Pull out of the data below the stretch of lines bounded by the one containing "This multi-module approach" and the one containing "- **Accounting Core", both bounds included, unchanged.
*** Opening of Supplied records ***
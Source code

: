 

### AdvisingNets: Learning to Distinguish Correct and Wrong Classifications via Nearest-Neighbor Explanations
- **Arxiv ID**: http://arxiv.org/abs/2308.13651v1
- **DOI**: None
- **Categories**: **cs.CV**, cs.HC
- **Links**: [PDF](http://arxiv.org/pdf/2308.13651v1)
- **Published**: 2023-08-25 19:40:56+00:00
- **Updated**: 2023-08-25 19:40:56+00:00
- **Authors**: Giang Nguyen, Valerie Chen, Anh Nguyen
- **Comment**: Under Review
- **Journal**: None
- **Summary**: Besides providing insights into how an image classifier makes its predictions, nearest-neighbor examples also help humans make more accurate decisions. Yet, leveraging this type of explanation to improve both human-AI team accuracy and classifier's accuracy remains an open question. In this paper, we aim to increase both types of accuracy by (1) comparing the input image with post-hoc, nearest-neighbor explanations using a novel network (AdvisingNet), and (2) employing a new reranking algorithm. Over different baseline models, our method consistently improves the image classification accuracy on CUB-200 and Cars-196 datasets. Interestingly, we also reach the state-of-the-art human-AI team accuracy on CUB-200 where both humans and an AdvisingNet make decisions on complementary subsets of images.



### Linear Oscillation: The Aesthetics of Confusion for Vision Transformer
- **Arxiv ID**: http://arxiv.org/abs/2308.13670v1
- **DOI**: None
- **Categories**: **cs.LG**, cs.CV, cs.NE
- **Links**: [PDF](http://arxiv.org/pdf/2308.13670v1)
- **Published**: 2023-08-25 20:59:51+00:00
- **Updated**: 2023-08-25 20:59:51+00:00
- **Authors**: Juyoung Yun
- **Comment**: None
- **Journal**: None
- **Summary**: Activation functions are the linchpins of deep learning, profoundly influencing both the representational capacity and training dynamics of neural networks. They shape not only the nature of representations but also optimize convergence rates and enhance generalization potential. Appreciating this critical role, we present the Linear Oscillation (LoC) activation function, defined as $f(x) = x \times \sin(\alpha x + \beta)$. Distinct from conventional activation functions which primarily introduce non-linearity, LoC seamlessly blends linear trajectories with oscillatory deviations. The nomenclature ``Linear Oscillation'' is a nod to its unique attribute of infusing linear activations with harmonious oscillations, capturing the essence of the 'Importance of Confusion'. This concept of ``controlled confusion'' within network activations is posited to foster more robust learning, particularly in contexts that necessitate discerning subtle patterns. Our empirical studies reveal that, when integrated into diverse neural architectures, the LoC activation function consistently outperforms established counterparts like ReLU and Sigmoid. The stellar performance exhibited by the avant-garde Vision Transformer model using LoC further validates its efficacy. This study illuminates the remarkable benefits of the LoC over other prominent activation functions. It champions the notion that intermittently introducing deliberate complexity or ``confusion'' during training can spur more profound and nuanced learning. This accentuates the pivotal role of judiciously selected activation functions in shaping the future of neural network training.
*** Close of Supplied records ***
*** Opening of Supplied records ***
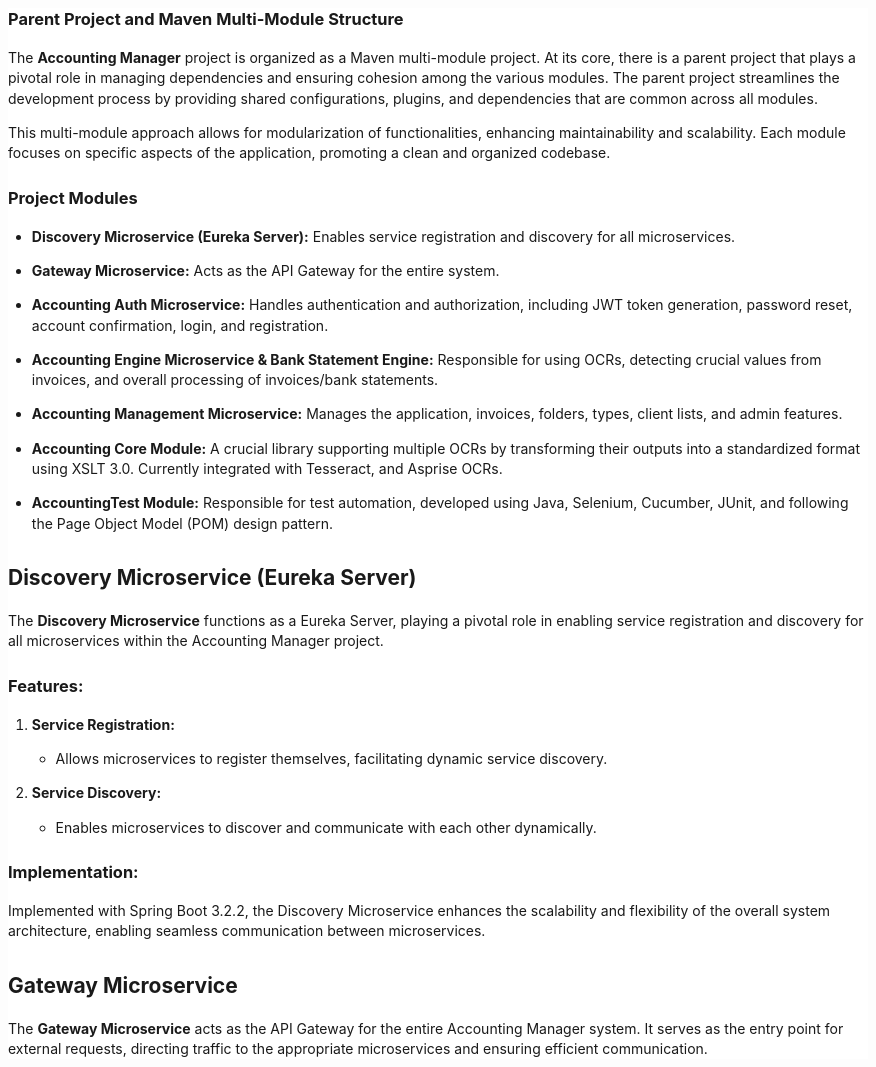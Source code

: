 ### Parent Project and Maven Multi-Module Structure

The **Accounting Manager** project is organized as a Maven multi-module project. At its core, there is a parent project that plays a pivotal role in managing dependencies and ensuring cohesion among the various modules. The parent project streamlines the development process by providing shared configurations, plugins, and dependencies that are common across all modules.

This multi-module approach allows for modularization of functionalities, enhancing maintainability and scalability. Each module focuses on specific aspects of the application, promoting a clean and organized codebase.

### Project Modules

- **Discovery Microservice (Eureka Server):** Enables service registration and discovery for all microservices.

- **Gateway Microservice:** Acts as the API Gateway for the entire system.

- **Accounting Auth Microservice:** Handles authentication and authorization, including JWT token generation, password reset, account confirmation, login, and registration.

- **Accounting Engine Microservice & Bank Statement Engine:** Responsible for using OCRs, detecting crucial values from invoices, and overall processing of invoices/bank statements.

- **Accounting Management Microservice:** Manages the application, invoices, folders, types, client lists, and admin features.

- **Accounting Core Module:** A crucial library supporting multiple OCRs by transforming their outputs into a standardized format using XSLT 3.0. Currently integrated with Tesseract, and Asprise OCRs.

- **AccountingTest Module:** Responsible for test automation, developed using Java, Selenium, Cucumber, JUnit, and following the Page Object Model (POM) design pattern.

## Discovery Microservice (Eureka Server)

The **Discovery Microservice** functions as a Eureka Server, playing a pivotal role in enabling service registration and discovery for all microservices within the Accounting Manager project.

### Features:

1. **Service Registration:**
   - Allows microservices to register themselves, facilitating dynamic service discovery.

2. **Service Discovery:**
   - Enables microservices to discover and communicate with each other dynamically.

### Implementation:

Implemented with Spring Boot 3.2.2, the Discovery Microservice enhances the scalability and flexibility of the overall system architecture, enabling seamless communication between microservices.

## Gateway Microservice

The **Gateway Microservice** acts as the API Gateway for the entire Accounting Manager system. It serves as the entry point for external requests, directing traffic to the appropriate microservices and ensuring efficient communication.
*** Close of Supplied records ***
_Expected output_.
This multi-module approach allows for modularization of functionalities, enhancing maintainability and scalability. Each module focuses on specific aspects of the application, promoting a clean and organized codebase.

### Project Modules

- **Discovery Microservice (Eureka Server):** Enables service registration and discovery for all microservices.

- **Gateway Microservice:** Acts as the API Gateway for the entire system.

- **Accounting Auth Microservice:** Handles authentication and authorization, including JWT token generation, password reset, account confirmation, login, and registration.

- **Accounting Engine Microservice & Bank Statement Engine:** Responsible for using OCRs, detecting crucial values from invoices, and overall processing of invoices/bank statements.

- **Accounting Management Microservice:** Manages the application, invoices, folders, types, client lists, and admin features.

- **Accounting Core Module:** A crucial library supporting multiple OCRs by transforming their outputs into a standardized format using XSLT 3.0. Currently integrated with Tesseract, and Asprise OCRs.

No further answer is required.